Health & Wellbeing of mental health and everything else especially when it comes to first month of autumn.
Our first English autumn is now and well and truly over. The fact that I’m going to do the Truth, the bad and the ugly for this one because I found it a bit easier to talk about certain things that matter to me. If I found certain things difficult or easy or something along the lines of that. So here we go.
September has been quite difficult in some areas. The fact that I had started a new job I felt anxious and afraid until I managed to find my feet. Yeah might of put someone in there place a few times in a space of a month; I finally found my feet, putting my things I know into place and working well. Relationship hasn’t been that easy either this month lots of insecurities and everything but always seemed to work out for the best at the end of the day. Polystic Overias Syndrome hasn’t been so nice to me this week either especially with my hormones.
The bad thing is when my depression starts to kick in; I start to feel rotten, I don’t know what’s going on in my head or within myself. Everything seems to not go right. Unless I’m going down with something or my hormones start playing up then that’s another cattle of fish. That’s when the ugly side comes in when nobody wants to take the full brunt of it all. To be fair I don’t really blame them. Unless it’s Caspain then he just takes it on dead on and stamp it out of it as best he could.

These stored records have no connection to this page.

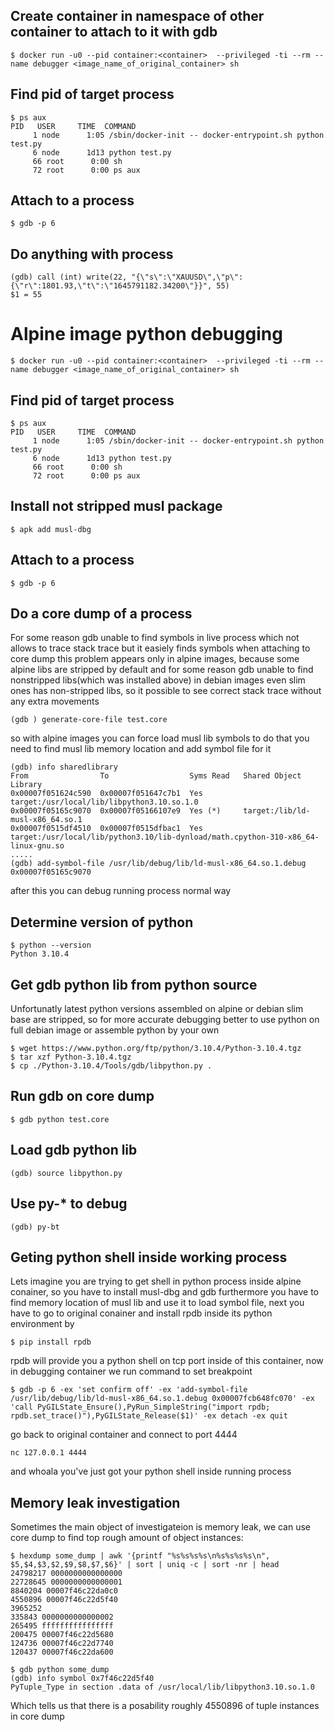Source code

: ## Create container in namespace of other container to attach to it with gdb

    $ docker run -u0 --pid container:<container>  --privileged -ti --rm --name debugger <image_name_of_original_container> sh


## Find pid of target process

    $ ps aux
    PID   USER     TIME  COMMAND
         1 node      1:05 /sbin/docker-init -- docker-entrypoint.sh python test.py
         6 node      1d13 python test.py
         66 root      0:00 sh
         72 root      0:00 ps aux


## Attach to a process

    $ gdb -p 6


## Do anything with process

    (gdb) call (int) write(22, "{\"s\":\"XAUUSD\",\"p\":{\"r\":1801.93,\"t\":\"1645791182.34200\"}}", 55)
    $1 = 55



# Alpine image python debugging

    $ docker run -u0 --pid container:<container>  --privileged -ti --rm --name debugger <image_name_of_original_container> sh

## Find pid of target process

    $ ps aux
    PID   USER     TIME  COMMAND
         1 node      1:05 /sbin/docker-init -- docker-entrypoint.sh python test.py
         6 node      1d13 python test.py
         66 root      0:00 sh
         72 root      0:00 ps aux

## Install not stripped musl package

    $ apk add musl-dbg

## Attach to a process

    $ gdb -p 6

## Do a core dump of a process

For some reason gdb unable to find symbols in live process which not allows to trace stack trace
but it easiely finds symbols when attaching to core dump this problem appears only in alpine images,
because some alpine libs are stripped by default and for some reason gdb unable to find nonstripped libs(which was installed above)
in debian images even slim ones has non-stripped libs, so it possible to see correct stack trace without any extra movements

    (gdb ) generate-core-file test.core


so with alpine images you can force load musl lib symbols to do that you need to find musl lib memory location and add symbol file for it

    (gdb) info sharedlibrary
    From                To                  Syms Read   Shared Object Library
    0x00007f051624c590  0x00007f051647c7b1  Yes         target:/usr/local/lib/libpython3.10.so.1.0
    0x00007f05165c9070  0x00007f05166107e9  Yes (*)     target:/lib/ld-musl-x86_64.so.1
    0x00007f0515df4510  0x00007f0515dfbac1  Yes         target:/usr/local/lib/python3.10/lib-dynload/math.cpython-310-x86_64-linux-gnu.so
    .....
    (gdb) add-symbol-file /usr/lib/debug/lib/ld-musl-x86_64.so.1.debug  0x00007f05165c9070

after this you can debug running process normal way

## Determine version of python

    $ python --version
    Python 3.10.4

## Get gdb python lib from python source

Unfortunatly latest python versions assembled on alpine or debian slim base are stripped, so for more accurate debugging
better to use python on full debian image or assemble python by your own

    $ wget https://www.python.org/ftp/python/3.10.4/Python-3.10.4.tgz
    $ tar xzf Python-3.10.4.tgz
    $ cp ./Python-3.10.4/Tools/gdb/libpython.py .

## Run gdb on core dump

    $ gdb python test.core

## Load gdb python lib

    (gdb) source libpython.py

## Use py-* to debug

    (gdb) py-bt

## Geting python shell inside working process

Lets imagine you are trying to get shell in python process inside alpine conainer, so you have to install musl-dbg and gdb furthermore you have to find memory location of musl lib
and use it to load symbol file, next you have to go to original conainer and install rpdb inside its python environment by

    $ pip install rpdb

rpdb will provide you a python shell on tcp port inside of this container, now in debugging container we run command to set breakpoint

    $ gdb -p 6 -ex 'set confirm off' -ex 'add-symbol-file /usr/lib/debug/lib/ld-musl-x86_64.so.1.debug 0x00007fcb648fc070' -ex 'call PyGILState_Ensure(),PyRun_SimpleString("import rpdb; rpdb.set_trace()"),PyGILState_Release($1)' -ex detach -ex quit

go back to original container and connect to port 4444

    nc 127.0.0.1 4444

and whoala you've just got your python shell inside running process

## Memory leak investigation

Sometimes the main object of investigateion is memory leak, we can use core dump to find top rough amount of object instances:

    $ hexdump some_dump | awk '{printf "%s%s%s%s\n%s%s%s%s\n", $5,$4,$3,$2,$9,$8,$7,$6}' | sort | uniq -c | sort -nr | head
    24798217 0000000000000000
    22728645 0000000000000001
    8840204 00007f46c22da0c0
    4550896 00007f46c22d5f40
    3965252
    335843 0000000000000002
    265495 ffffffffffffffff
    200475 00007f46c22d5680
    124736 00007f46c22d7740
    120437 00007f46c22da600

    $ gdb python some_dump
    (gdb) info symbol 0x7f46c22d5f40
    PyTuple_Type in section .data of /usr/local/lib/libpython3.10.so.1.0

Which tells us that there is a posability roughly 4550896 of tuple instances in core dump
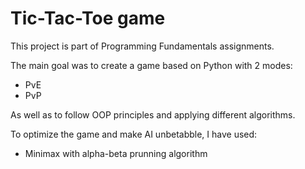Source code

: # Tic-Tac-Toe game
This project is part of Programming Fundamentals assignments.

The main goal was to create a game based on Python with 2 modes:

* PvE
* PvP

As well as to follow OOP principles and applying different algorithms.

To optimize the game and make AI unbetabble, I have used:
 * Minimax with alpha-beta prunning algorithm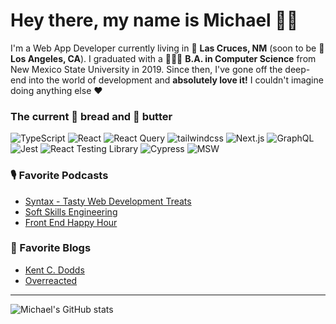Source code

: # Hey there, my name is Michael 👋🏻

I'm a Web App Developer currently living in 🌵 **Las Cruces, NM** (soon to be 🌴 **Los Angeles, CA**). I graduated with a 👨🏻‍🎓 **B.A. in Computer Science** from New Mexico State University in 2019. Since then, I've gone off the deep-end into the world of development and **absolutely love it!** I couldn't imagine doing anything else ❤️

### The current 🍞 bread and 🧈 butter

<p>
  <img alt="TypeScript" src="https://img.shields.io/badge/-TypeScript-007ACC?style=flat-square&logo=typescript&logoColor=white" />
  <img alt="React" src="https://img.shields.io/badge/-React-45b8d8?style=flat-square&logo=react&logoColor=white" />
  <img alt="React Query" src="https://img.shields.io/badge/-React_Query-ff4154?style=flat-square&logo=reactquery&logoColor=white" />
  <img alt="tailwindcss" src="https://img.shields.io/badge/-tailwindcss-38B2AC?style=flat-square&logo=tailwindcss&logoColor=white" />
  <img alt="Next.js" src="https://img.shields.io/badge/-Next.js-333?style=flat-square&logo=Next.js&logoColor=white" />
  <img alt="GraphQL" src="https://img.shields.io/badge/-GraphQL-E10098?style=flat-square&logo=graphql&logoColor=white" />
  <img alt="Jest" src="https://img.shields.io/badge/-Jest-C21325?style=flat-square&logo=Jest&logoColor=white" />
  <img alt="React Testing Library" src="https://img.shields.io/badge/-Testing_Library-E33332?style=flat-square&logo=TestingLibrary&logoColor=white" />
  <img alt="Cypress" src="https://img.shields.io/badge/-Cypress-17202C?style=flat-square&logo=cypress&logoColor=white" />
  <img alt="MSW" src="https://img.shields.io/badge/-MSW-ff6a33?style=flat-square&logo=msw&logoColor=white" />
</p>

### 🎙 Favorite Podcasts
* [Syntax - Tasty Web Development Treats](https://open.spotify.com/show/4kYCRYJ3yK5DQbP5tbfZby)
* [Soft Skills Engineering](https://open.spotify.com/show/59I1XnvAB9fQzSj9SIKCoI)
* [Front End Happy Hour](https://open.spotify.com/show/0Giuw6eNbTzP9CDZODDrA2)

### 📘 Favorite Blogs
* [Kent C. Dodds](https://kentcdodds.com/)
* [Overreacted](https://overreacted.io/)

---

![Michael's GitHub stats](https://github-readme-stats.vercel.app/api?username=m1yon&count_private=true&show_icons=true&theme=react)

The most ugly thing about mental health and Polystic Overias Syndrome is that at the worst times they both come at the same time. I don’t understand when I have this problem where my hormones start to kick in; I can tell you now that this is very rare for me to have it now days, but when it comes it kicks off my mental health and I just can’t cope with it. Especially with both at the same time and it’s really truly horrible all I wanted to do is stay in bed and just cry. That’s the hardest thing that could ever happen to me. Not easy to say the least.
More to the point now that we have just finished one month of autumn; about to begin the next month autumn; we all know how English weather can be so depressing, and a whole lot worse than people like me have to face it everyday. Heyho I just have to keep on fighting it everyday.